Data supplied:

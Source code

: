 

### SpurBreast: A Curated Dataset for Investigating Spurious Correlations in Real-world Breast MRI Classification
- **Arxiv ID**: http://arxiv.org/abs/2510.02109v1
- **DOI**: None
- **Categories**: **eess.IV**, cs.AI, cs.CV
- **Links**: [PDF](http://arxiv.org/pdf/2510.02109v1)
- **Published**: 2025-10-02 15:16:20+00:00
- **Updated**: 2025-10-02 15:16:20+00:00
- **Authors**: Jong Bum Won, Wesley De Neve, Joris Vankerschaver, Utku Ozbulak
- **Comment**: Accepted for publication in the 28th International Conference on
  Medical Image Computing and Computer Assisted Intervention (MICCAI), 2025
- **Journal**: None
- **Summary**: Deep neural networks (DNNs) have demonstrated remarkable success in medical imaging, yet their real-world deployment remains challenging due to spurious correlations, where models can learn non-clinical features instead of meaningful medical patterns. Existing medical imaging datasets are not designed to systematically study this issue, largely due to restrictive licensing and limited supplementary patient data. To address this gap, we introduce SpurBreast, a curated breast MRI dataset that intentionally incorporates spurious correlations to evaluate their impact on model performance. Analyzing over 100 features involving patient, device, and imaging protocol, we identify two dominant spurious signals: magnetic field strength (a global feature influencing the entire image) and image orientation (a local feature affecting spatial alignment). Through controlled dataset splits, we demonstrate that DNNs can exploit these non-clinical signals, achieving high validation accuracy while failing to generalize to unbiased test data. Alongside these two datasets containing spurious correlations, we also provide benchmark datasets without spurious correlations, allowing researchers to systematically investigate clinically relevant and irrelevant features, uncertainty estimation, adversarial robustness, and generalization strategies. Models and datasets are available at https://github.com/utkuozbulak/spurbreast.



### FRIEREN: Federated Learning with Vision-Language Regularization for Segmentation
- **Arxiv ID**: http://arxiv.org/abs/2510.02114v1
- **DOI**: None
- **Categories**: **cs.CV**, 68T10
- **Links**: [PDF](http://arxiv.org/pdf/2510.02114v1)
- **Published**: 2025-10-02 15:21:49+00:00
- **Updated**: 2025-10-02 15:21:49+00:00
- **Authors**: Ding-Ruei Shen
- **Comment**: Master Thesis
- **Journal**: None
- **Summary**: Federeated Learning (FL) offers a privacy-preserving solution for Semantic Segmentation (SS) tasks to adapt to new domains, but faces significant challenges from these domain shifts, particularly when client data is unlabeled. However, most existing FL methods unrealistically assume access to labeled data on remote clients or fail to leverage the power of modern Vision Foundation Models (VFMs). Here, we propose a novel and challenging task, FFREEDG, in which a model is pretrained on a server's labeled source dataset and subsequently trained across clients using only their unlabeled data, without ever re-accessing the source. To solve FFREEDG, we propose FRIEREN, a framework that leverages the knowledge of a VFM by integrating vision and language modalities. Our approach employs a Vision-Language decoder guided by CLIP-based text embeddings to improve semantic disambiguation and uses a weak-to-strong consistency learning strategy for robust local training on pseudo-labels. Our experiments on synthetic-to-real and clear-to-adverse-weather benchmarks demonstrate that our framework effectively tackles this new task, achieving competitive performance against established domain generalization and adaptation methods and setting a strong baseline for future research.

How to complete this task: Copy out every line of the listing where the word "arxiv" occurs.

Exercise result:
- **Arxiv ID**: http://arxiv.org/abs/2510.02109v1
- **Links**: [PDF](http://arxiv.org/pdf/2510.02109v1)
- **Arxiv ID**: http://arxiv.org/abs/2510.02114v1
- **Links**: [PDF](http://arxiv.org/pdf/2510.02114v1)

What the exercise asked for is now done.